The report says two-thirds of Australians under forty need to speak a second language and the number of Australians studying an Asian language needs to quadruple within a generation. Strong government investment in “human infrastructure” was as crucial as physical infrastructure.

“Most of the world is multilingual and investing more in learning other languages and cultures,” Professor Wesley said. “The knowledge of more than one language gives a person an edge in judgement and competence, by allowing them to see the world from a different perspective.”

The research looked at four phases: a review of current Asian language teaching in Australia; study of past programs promoting and funding Asian language study in Australia; policies used by other countries and lastly, feedback from students, teachers, parents, schools and other stakeholders.

The report outlines the $11.3 billion, 30 year plan over three implementation phases. It aims to integrate a teaching program from early primary school through to university level.

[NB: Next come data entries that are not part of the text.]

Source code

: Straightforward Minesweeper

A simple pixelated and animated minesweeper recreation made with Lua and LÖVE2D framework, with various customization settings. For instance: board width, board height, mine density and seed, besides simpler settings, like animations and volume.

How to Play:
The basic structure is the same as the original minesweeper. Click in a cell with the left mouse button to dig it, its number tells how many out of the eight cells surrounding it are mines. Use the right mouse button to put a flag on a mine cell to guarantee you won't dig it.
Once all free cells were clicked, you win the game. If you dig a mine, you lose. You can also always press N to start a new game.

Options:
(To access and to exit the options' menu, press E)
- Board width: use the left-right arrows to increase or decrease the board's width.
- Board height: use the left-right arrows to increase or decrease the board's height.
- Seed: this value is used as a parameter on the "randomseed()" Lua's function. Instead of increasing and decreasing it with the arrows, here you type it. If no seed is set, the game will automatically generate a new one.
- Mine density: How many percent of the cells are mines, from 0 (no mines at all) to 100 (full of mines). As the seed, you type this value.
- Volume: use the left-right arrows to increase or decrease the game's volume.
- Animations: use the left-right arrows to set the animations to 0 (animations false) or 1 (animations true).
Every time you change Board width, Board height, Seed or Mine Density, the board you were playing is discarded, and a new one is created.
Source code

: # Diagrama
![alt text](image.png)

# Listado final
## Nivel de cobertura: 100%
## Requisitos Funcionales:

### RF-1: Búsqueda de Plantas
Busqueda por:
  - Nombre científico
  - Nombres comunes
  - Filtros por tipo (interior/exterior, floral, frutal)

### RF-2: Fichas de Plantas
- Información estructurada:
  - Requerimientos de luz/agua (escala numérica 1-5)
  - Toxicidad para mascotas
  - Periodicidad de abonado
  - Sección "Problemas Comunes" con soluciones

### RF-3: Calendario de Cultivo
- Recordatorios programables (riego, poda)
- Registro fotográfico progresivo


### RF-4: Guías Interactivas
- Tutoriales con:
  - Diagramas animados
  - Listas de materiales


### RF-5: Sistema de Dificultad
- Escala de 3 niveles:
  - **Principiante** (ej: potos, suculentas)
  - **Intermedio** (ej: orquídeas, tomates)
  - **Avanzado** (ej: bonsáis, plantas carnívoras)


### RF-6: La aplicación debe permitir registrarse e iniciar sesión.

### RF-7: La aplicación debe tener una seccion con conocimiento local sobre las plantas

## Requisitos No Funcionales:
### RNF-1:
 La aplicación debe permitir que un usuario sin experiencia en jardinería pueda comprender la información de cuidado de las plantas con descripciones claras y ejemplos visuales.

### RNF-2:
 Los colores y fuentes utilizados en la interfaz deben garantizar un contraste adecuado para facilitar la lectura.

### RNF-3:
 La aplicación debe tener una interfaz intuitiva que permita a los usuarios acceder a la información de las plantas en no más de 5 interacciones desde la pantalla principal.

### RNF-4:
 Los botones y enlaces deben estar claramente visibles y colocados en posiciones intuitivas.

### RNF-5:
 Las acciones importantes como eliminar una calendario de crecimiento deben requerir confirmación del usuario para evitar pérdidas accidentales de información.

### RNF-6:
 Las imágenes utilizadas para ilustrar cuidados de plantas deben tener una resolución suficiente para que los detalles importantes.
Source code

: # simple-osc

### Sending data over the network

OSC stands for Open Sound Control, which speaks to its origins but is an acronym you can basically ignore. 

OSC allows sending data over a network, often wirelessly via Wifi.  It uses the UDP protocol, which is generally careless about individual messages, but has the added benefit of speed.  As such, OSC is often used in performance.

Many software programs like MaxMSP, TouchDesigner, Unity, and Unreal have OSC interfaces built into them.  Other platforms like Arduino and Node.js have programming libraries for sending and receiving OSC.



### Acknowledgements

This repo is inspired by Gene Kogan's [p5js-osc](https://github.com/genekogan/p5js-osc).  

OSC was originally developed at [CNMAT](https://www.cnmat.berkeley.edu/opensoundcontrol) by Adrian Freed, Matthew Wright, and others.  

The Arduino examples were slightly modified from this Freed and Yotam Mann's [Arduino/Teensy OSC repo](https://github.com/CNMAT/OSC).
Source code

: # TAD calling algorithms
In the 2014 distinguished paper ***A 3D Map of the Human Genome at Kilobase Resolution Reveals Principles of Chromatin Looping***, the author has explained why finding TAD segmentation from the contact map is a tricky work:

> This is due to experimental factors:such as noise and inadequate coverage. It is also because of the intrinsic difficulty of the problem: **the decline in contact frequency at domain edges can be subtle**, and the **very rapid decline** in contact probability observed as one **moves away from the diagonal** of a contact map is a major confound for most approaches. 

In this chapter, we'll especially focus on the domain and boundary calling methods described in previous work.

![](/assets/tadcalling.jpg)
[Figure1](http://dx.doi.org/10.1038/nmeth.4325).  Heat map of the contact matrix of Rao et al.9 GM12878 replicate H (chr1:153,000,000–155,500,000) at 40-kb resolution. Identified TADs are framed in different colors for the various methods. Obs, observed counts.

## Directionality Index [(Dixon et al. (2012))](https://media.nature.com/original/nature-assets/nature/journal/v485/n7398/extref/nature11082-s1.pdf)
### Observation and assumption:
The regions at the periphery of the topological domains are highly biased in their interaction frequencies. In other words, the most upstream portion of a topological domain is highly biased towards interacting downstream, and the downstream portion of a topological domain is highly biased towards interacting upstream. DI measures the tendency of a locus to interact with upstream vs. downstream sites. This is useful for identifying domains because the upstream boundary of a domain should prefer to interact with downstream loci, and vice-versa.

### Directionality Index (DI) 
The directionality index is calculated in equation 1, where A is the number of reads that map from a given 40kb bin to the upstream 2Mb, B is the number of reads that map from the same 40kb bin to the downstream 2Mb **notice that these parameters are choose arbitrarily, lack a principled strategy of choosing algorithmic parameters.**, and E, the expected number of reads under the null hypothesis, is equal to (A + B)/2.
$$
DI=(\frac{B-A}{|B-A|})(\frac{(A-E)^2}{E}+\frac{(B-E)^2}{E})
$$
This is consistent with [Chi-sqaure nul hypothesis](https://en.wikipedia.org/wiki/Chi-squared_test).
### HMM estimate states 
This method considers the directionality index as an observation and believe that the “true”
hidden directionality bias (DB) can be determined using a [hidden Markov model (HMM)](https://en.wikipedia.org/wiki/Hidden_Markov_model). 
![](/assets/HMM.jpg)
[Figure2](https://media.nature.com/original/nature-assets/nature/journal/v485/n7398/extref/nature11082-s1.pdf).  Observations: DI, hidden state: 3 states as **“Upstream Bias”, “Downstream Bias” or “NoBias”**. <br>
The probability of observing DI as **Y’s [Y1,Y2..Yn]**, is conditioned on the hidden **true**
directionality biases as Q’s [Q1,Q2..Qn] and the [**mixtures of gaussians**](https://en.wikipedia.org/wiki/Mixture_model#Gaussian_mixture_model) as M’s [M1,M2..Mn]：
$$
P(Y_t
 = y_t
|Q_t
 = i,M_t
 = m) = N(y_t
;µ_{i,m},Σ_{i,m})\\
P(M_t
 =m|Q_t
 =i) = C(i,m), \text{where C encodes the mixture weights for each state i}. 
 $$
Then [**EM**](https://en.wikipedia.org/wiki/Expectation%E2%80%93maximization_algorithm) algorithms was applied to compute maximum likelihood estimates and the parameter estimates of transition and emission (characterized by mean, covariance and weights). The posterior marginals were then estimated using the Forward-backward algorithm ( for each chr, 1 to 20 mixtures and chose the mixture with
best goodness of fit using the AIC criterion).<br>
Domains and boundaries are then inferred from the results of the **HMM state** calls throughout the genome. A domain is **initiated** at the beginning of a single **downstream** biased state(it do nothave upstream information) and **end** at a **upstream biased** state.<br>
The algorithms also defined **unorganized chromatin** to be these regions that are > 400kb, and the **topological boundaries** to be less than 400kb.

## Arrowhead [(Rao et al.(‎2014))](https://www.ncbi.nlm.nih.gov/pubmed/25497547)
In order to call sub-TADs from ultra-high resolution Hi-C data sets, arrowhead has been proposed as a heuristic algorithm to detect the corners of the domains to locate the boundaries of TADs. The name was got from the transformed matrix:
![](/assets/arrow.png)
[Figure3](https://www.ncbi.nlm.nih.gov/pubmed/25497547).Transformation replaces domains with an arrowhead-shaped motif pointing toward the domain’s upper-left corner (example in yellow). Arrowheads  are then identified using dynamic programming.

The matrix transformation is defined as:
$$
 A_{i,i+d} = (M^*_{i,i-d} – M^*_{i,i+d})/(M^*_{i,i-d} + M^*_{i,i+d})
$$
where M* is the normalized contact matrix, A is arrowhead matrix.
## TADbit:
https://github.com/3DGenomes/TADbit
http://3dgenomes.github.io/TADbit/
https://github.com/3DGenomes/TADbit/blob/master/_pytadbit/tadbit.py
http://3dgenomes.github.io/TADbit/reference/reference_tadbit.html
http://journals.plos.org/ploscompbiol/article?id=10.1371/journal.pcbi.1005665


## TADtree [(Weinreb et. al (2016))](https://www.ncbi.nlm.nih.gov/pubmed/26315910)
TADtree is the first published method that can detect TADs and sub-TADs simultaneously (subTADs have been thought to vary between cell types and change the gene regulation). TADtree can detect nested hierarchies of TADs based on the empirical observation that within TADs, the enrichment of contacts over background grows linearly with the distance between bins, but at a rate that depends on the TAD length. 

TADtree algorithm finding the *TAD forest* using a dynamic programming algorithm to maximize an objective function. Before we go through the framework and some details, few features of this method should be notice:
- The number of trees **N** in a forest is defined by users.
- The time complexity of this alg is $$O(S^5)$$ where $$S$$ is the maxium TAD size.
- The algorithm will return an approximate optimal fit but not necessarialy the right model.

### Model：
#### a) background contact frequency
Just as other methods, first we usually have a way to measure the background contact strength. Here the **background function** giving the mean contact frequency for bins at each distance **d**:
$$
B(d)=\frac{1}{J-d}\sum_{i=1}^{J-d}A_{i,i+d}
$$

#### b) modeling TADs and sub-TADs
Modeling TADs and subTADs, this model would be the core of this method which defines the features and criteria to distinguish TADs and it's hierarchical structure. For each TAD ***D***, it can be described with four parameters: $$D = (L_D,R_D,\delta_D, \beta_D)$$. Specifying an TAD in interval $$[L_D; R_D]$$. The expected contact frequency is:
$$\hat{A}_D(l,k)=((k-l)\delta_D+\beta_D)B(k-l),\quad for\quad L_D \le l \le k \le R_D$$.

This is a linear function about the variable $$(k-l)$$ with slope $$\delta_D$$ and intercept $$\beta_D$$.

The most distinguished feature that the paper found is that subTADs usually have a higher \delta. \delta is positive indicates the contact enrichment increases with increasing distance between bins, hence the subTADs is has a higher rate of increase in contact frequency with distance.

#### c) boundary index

It’s based on five principles:

  1. Implement a comprehensive, nation-wide, long-term strategy (commitment of 30 years of funding, establishing National Asian Languages Institute in Canberra)
  2. Teach Asian languages and cultures at all education levels (teach from primary school age, including cultural aspects such as music, art, current affairs etc, expand language research and teaching in universities)
  3. Build gradually with quality (three target languages Japanese, Indonesian and Mandarin taught in limited number of schools to build quality and expand slowly)
  4. Build and maintain student demand for Asian languages education (change perception of languages among students as being too difficult, exchange programs.)
  5. Build an adequate supply of world-class Asian Language teachers and resources (scholarships and incentives to encourage specialists teachers, allocation of full time language teachers, professional development opportunities)

The research was co-ordinated and conducted by a task force of Michael Wesley, Adam Illman and Deborah Kessler, with costings by Ruth Gatehouse.